The Government Accountability Office (GAO) labeled health information technology (IT) as one of the Department of Health and Human Services’ (HHS’s) priority recommendation areas for this year.

Along with health IT, GAO identified a list of nine other priority areas with 54 overall recommendations that HHS should focus on. GAO released HHS’s priority recommendation letter today alongside the Departments of Veterans Affairs and Defense publicly for the first time today.

Four of the open priority recommendations involve health information technology, which include that:

  • The Centers for Medicare and Medicaid Services (CMS) develop processes and procedures to ensure that qualified groups and researchers have implemented information security controls effectively throughout their agreements with CMS;
  • HHS collaborate with the Department of Agriculture to consult with other sector partners and develop methods for determining the level and type of cybersecurity framework they adopt;
  • HHS make progress toward implementing IT enhancements needed to establish electronic public health situational awareness network capabilities mandated by the Pandemic and All-Hazards Preparedness Reauthorization Act of 2013
  • CMS and the Office of the National Coordinator for Health Information technology effectively monitor the electronic health record (EHR) programs, progress toward EHR goals, and outcomes of EHR programs, including effects on healthcare quality, efficiency and patient safety.

HHS agreed with the first two recommendations, but it did not agree or disagree with the last two.

GAO, however, said that it’s important that HHS bolster its IT systems so that the United States’ critical infrastructure can provide its services and remain secure.

“The nation’s critical infrastructure provides the essential services – including health care – that underpin American society,” GAO said. “The infrastructure relies extensively on computerized systems and electronic data to support its missions. However, serious cybersecurity threats to the infrastructure continue to grow and represent a significant national security challenge.”

Healthcare data like Medicare beneficiary data, GAO added, is created, stored, and used by a variety of group, like healthcare providers, insurance companies, researchers, and financial institutions. As HHS works toward making data interoperable, keeping that data secure must remain a priority, especially given the prevalence of mass data breaches.

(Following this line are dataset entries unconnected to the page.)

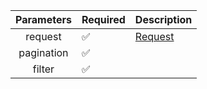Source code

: | Parameters | Required           | Description           |
|:----------:|--------------------|-----------------------|
|  request   | :white_check_mark: | [Request](Request.md) |
| pagination | :white_check_mark: |                       |
|   filter   | :white_check_mark: |                       |
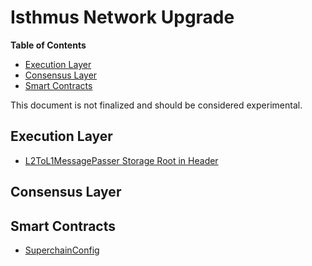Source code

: # Isthmus Network Upgrade

<!-- START doctoc generated TOC please keep comment here to allow auto update -->
<!-- DON'T EDIT THIS SECTION, INSTEAD RE-RUN doctoc TO UPDATE -->
**Table of Contents**

- [Execution Layer](#execution-layer)
- [Consensus Layer](#consensus-layer)
- [Smart Contracts](#smart-contracts)

<!-- END doctoc generated TOC please keep comment here to allow auto update -->

This document is not finalized and should be considered experimental.

## Execution Layer

- [L2ToL1MessagePasser Storage Root in Header](./exec-engine.md##l2tol1messagepasser-storage-root-in-header)

## Consensus Layer

## Smart Contracts

- [SuperchainConfig](./superchain-config.md)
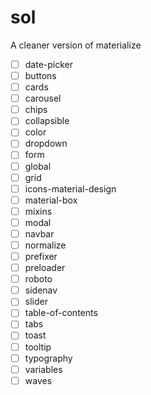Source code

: # sol
A cleaner version of materialize
- [ ] date-picker
- [ ] buttons
- [ ] cards
- [ ] carousel
- [ ] chips
- [ ] collapsible
- [ ] color
- [ ] dropdown
- [ ] form
- [ ] global
- [ ] grid
- [ ] icons-material-design
- [ ] material-box
- [ ] mixins
- [ ] modal
- [ ] navbar
- [ ] normalize
- [ ] prefixer
- [ ] preloader
- [ ] roboto
- [ ] sidenav
- [ ] slider
- [ ] table-of-contents
- [ ] tabs
- [ ] toast
- [ ] tooltip
- [ ] typography
- [ ] variables
- [ ] waves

HHS has nine other areas GAO said it should improve, including Medicare payment policy and design; Medicaid spending oversight, accountability, and transparency; Medicaid guidance, assessments, and collaboration in reducing improper payments in Medicare and Medicaid; oversight of imported medical products and food; quality and timeliness of Indian Health Service healthcare services; oversight in addressing opioid use disorders; oversight in Public Health Service Act drug discounts; health insurance marketplace subsidies and enrollment integrity; and federal awards and research grant oversight.